The word "onnx" marks the lines to report; pull each of them from the listing.
·····
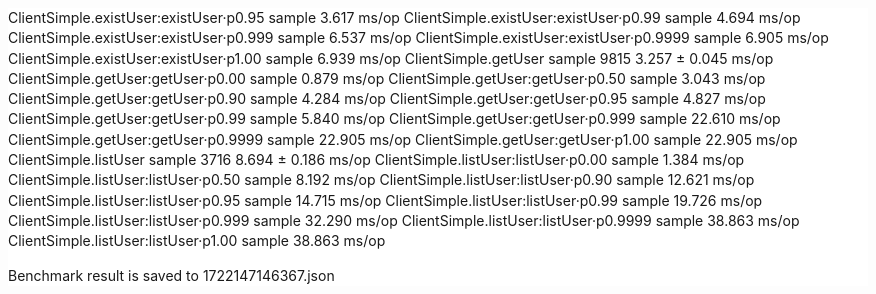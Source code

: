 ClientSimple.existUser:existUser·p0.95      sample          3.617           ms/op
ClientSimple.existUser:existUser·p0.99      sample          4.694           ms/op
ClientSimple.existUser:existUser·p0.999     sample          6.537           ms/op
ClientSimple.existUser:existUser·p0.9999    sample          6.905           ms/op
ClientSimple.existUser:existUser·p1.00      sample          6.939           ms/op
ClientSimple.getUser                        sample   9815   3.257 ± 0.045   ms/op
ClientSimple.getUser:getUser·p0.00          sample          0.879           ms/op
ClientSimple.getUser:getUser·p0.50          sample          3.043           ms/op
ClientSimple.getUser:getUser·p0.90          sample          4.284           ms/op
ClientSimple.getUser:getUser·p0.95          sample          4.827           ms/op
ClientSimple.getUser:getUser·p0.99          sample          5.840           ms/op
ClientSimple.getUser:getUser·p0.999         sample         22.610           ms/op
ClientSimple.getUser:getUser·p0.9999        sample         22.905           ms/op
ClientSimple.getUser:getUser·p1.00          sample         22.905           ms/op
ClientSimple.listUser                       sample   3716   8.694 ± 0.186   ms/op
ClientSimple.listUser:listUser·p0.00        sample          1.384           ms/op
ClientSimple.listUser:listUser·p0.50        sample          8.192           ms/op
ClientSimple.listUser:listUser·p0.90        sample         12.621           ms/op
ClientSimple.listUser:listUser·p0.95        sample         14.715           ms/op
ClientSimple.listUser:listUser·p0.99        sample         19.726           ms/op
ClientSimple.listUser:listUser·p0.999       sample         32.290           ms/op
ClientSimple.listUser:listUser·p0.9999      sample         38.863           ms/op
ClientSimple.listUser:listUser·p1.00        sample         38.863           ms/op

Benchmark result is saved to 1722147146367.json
·····
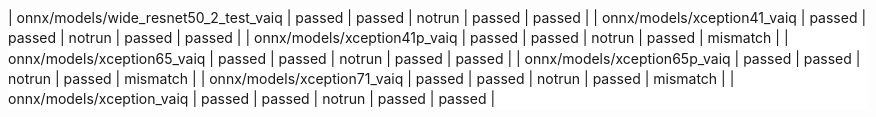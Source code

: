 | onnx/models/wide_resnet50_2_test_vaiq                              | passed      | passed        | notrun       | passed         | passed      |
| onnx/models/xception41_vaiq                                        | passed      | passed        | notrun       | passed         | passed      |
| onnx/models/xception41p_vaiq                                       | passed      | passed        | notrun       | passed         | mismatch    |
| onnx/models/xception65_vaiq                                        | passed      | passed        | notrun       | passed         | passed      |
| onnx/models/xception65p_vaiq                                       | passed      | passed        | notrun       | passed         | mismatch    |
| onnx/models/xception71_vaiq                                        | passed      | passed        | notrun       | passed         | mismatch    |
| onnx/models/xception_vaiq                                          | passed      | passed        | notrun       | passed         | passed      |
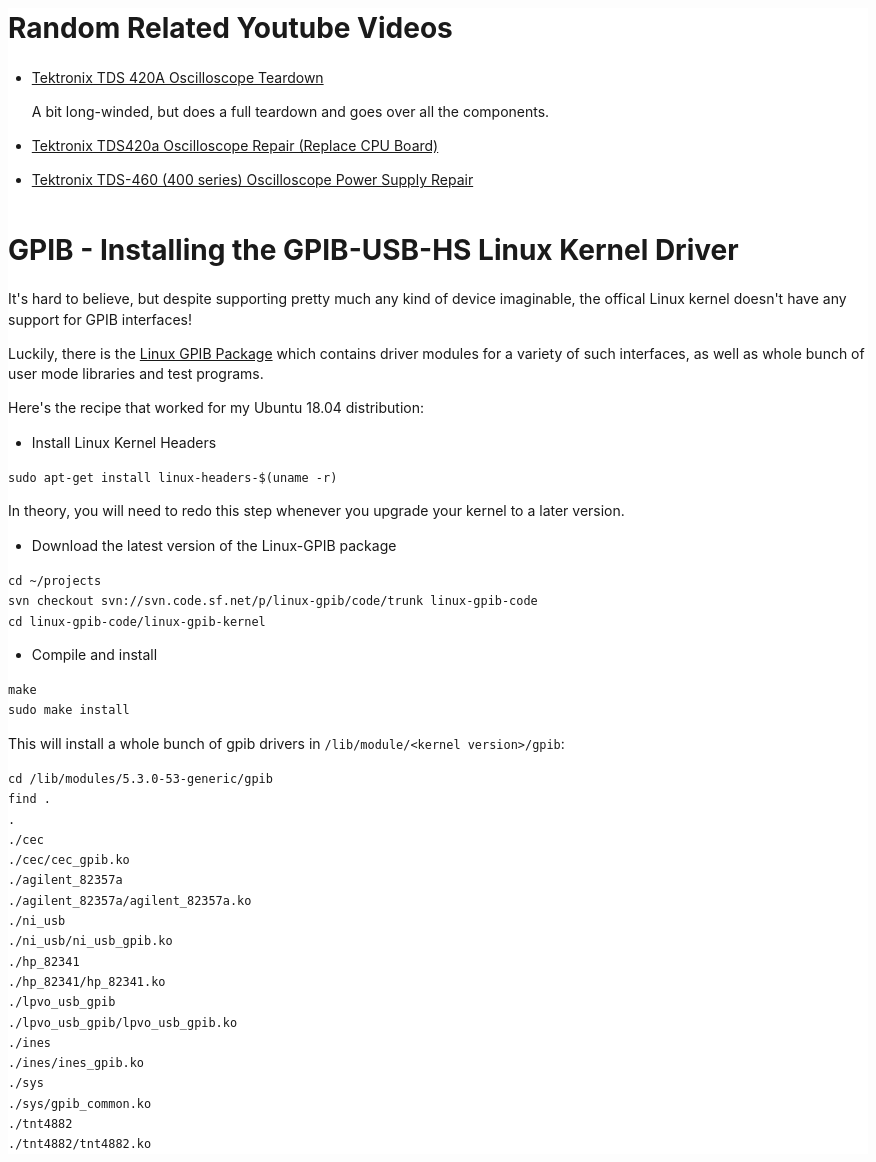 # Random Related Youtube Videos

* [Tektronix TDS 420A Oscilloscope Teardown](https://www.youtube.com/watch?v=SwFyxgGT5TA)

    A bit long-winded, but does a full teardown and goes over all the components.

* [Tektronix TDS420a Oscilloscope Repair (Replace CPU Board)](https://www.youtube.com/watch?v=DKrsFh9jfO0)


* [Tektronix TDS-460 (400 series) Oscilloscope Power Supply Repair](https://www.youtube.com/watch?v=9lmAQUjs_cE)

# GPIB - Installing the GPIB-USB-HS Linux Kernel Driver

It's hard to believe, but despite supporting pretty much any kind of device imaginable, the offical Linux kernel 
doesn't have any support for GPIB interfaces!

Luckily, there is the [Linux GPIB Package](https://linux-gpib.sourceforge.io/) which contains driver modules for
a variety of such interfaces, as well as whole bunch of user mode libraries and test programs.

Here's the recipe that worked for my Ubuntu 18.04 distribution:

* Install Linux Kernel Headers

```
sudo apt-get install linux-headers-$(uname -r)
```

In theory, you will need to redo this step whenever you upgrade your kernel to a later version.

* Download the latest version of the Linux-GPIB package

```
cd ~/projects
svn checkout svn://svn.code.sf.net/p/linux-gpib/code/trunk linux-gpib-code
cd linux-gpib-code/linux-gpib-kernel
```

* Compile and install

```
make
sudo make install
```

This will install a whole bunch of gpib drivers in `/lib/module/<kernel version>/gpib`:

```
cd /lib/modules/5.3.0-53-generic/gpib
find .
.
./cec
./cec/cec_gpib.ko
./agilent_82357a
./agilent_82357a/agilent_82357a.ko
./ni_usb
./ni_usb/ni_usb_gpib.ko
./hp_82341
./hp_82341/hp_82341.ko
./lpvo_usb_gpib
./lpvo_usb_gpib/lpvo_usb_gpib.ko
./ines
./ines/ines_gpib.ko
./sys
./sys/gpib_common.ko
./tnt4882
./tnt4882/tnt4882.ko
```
·····
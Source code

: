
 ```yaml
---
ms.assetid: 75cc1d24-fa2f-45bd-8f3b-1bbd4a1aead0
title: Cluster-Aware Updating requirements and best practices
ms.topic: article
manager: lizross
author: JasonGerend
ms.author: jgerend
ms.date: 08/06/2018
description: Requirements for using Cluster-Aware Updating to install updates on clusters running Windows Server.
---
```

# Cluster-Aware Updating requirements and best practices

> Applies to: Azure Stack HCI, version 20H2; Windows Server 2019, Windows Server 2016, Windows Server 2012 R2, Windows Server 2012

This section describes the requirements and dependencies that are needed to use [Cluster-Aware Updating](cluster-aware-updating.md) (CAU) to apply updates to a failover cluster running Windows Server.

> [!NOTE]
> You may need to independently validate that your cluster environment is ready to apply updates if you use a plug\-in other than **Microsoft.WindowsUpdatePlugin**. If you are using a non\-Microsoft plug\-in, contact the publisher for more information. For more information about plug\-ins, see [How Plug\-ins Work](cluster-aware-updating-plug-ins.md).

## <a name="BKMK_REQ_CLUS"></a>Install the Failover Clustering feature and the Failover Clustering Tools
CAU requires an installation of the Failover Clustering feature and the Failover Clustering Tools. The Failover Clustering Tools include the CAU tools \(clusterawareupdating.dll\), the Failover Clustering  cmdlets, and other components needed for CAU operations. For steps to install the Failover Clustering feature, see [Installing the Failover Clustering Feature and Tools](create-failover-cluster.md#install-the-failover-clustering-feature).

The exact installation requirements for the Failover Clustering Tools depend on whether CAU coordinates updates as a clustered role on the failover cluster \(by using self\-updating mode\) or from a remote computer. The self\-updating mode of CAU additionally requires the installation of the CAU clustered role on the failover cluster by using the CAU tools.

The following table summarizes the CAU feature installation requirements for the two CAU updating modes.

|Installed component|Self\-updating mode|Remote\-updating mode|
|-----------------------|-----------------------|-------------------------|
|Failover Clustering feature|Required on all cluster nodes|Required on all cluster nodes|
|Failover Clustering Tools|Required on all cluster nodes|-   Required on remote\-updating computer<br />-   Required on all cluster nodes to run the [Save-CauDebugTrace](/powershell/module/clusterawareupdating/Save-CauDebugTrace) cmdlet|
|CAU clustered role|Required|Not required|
·····
▸ **ANSWER TO THE EXERCISE**
: | onnx/models/wide_resnet50_2_test_vaiq                              | passed      | passed        | notrun       | passed         | passed      |
| onnx/models/xception41_vaiq                                        | passed      | passed        | notrun       | passed         | passed      |
| onnx/models/xception41p_vaiq                                       | passed      | passed        | notrun       | passed         | mismatch    |
| onnx/models/xception65_vaiq                                        | passed      | passed        | notrun       | passed         | passed      |
| onnx/models/xception65p_vaiq                                       | passed      | passed        | notrun       | passed         | mismatch    |
| onnx/models/xception71_vaiq                                        | passed      | passed        | notrun       | passed         | mismatch    |
| onnx/models/xception_vaiq                                          | passed      | passed        | notrun       | passed         | passed      |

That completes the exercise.